What FIFA Digital Football Means for the Future of the Game
FIFA Digital Football is a new, multi-publisher sports gaming ecosystem in which the football governing body works with several developers and platforms to deliver football experiences that range from realistic simulations to casual, non-simulation titles across devices and services. This shift follows the end of FIFA’s long-running exclusive partnership with EA in 2022 and formalises a broader, more open strategy for football games. Instead of one flagship series defining virtual football, FIFA now presents a portfolio that aims to reach many types of players. According to GamesIndustry.biz, FIFA wants its Digital Football ecosystem to speak to 1.8 billion “football loving gamers” through a mix of simulation and non-simulation titles. That ambition hints at a future where licensed football content appears in many genres and formats, not only in one annual, big-budget release.
Inside the Netflix World Cup Game from Delphi Interactive
At the centre of the new strategy sits the Netflix World Cup game, officially titled FIFA World Cup Launch Edition and developed by Delphi Interactive. FIFA describes it as an “all-new FIFA World Cup simulation… letting you write your own World Cup story,” scheduled to arrive on Netflix in the summer. As an interactive World Cup simulation, it will focus on tournament play and narrative outcomes rather than a sprawling, evergreen football platform. Launching on a streaming service also signals FIFA’s interest in reaching people who may not own a console or dedicated gaming PC. The Netflix World Cup game is positioned as the flagship football action simulation in the Digital Football ecosystem, designed to occupy the traditional space that a licensed World Cup mode once held inside a larger, single-publisher football franchise.
From Single Franchise to Sports Gaming Ecosystem
FIFA’s Digital Football plan breaks its new portfolio into four clear categories: football action simulation (FIFA World Cup Launch Edition), football action non-simulation (FIFA Heroes), non-action simulation (Football Manager), and non-action non-simulation (FIFA Rivals). This structure shows how FIFA now treats football games as an ecosystem rather than a single flagship product. Each category serves a different player profile, from fans of realistic match play to those who prefer strategy or casual, collection-style games. GamesIndustry.biz reports that FIFA is already working on additional partnership deals with multiple developers and publishers to fill out these categories and expand globally. In effect, FIFA is turning its licence into a platform that sits above many products, aiming to make sure that any type of player can find a FIFA-branded experience that matches their tastes and preferred devices.

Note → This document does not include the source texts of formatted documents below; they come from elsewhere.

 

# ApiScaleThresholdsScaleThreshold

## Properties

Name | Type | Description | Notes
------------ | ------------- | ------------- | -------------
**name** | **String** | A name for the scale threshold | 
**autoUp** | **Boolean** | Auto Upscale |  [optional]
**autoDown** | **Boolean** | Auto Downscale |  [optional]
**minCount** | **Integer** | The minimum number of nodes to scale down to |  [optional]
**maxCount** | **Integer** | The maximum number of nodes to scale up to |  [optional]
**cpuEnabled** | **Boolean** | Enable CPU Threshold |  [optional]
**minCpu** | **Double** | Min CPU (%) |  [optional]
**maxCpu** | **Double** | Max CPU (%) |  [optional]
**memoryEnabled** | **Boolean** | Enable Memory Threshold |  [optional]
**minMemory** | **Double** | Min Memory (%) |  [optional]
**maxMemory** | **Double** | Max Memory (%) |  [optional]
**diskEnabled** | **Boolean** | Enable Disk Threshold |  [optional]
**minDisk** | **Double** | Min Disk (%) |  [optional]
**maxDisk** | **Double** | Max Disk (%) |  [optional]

Interactive World Cup Simulation and Custom Stories
The Netflix World Cup game highlights how interactive World Cup simulation is becoming more narrative and personalised. By promising that players can “write your own World Cup story,” Delphi’s FIFA World Cup Launch Edition suggests deeper control over squads, tactics, and tournament drama, with outcomes that diverge from real-world history. This type of experience fits within a wider trend in sports gaming where users want both competitive depth and storytelling. Being part of Netflix’s growing game library could also mean seamless access for subscribers who discover it alongside series and documentaries about football. For FIFA, this experiment tests whether major tournaments can live as recurring, story-led digital events, not only as broadcast spectacles, potentially reshaping how fans follow and replay the World Cup in between real tournaments.

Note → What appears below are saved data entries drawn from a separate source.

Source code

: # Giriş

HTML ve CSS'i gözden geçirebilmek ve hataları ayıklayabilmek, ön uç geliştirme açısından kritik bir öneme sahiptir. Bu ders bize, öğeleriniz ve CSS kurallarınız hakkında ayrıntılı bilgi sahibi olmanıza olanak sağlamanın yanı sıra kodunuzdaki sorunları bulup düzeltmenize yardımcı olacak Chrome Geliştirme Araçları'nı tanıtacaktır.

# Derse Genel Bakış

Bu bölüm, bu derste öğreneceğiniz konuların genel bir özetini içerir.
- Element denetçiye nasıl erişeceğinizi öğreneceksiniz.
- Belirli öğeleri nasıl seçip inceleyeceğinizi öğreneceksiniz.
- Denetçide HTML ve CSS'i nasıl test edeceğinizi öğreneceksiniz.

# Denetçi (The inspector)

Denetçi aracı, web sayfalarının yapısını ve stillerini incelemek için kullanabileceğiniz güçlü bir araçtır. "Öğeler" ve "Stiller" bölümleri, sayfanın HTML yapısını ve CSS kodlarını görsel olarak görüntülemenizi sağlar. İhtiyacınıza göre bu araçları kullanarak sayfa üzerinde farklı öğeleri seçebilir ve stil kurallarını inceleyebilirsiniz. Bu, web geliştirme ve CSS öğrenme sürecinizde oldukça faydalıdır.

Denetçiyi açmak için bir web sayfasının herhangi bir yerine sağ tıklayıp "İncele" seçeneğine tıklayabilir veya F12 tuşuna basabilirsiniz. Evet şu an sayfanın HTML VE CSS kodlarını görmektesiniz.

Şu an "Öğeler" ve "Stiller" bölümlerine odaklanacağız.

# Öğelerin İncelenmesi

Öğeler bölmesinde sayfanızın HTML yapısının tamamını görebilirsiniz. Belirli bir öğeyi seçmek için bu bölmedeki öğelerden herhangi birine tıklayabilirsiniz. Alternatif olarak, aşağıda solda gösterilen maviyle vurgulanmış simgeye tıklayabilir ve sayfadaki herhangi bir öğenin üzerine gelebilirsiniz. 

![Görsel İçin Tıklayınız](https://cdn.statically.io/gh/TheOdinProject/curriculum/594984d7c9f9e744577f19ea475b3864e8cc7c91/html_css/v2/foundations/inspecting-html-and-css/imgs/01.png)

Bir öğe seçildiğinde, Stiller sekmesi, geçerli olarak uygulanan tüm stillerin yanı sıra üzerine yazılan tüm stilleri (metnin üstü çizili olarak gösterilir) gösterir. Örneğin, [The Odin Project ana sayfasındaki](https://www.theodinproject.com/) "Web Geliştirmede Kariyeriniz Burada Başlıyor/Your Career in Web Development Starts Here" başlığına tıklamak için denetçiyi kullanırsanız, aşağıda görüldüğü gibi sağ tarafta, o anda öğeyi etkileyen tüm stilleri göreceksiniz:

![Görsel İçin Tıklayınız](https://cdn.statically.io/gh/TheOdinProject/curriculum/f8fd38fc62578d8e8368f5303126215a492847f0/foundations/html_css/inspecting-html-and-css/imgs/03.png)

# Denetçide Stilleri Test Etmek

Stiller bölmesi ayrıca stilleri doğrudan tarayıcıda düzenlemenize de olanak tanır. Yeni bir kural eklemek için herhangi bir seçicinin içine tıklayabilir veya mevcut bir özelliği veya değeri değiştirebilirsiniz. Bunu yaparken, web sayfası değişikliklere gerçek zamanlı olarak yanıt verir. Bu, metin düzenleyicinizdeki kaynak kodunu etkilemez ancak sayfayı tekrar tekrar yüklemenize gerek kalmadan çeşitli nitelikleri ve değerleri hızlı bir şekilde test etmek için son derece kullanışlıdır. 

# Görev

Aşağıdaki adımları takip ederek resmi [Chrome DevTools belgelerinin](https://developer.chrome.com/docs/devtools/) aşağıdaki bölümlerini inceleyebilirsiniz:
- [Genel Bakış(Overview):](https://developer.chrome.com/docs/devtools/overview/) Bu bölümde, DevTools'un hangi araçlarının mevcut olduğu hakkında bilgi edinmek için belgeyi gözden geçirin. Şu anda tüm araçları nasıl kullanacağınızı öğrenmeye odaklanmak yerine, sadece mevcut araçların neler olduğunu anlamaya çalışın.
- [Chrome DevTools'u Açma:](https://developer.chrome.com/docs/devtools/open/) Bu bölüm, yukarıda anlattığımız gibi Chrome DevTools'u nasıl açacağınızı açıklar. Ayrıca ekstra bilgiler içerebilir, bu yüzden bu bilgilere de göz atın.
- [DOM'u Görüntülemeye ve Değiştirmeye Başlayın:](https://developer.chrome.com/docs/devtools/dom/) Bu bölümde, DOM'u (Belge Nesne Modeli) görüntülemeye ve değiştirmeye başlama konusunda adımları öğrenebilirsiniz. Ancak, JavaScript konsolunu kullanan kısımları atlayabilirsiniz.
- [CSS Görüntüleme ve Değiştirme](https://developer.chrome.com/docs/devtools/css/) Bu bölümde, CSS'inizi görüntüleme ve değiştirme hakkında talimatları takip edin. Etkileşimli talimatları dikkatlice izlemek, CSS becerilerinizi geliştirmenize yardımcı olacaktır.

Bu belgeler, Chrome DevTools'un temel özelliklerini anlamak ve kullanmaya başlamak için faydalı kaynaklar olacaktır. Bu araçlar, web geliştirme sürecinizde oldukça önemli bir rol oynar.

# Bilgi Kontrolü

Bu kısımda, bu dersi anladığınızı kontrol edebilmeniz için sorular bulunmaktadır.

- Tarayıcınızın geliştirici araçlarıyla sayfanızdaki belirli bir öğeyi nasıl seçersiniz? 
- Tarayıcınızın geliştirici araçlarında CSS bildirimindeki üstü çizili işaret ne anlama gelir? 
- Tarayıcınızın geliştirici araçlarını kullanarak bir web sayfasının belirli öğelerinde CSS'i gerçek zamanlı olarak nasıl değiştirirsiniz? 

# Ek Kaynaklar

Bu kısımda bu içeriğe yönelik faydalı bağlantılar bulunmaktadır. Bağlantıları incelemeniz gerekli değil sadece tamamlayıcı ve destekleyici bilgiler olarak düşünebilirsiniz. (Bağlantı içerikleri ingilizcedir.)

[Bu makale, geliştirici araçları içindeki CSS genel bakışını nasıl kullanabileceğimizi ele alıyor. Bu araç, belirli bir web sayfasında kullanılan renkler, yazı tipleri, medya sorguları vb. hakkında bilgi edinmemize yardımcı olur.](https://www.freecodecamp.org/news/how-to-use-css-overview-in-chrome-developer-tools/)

Opportunities and Risks in a Multi-Publisher Football World
Opening FIFA Digital Football to multiple publishers creates new opportunities but also new challenges. On the positive side, specialist studios like Delphi Interactive or the Football Manager team can focus on what they do best, while FIFA stitches their work into a coherent sports gaming ecosystem. Players get more choice, from deep simulations to lighter, non-action titles such as FIFA Rivals, with the FIFA brand acting as a common thread. At the same time, fragmentation could confuse some fans used to one dominant series. Maintaining consistent quality, licensing standards, and cross-promotion across many partners will be critical if FIFA wants to reach those 1.8 billion football-loving gamers it is targeting. How well the Netflix World Cup game performs this summer will be an early indicator of whether this multi-publisher approach can match the impact of the old single-franchise era.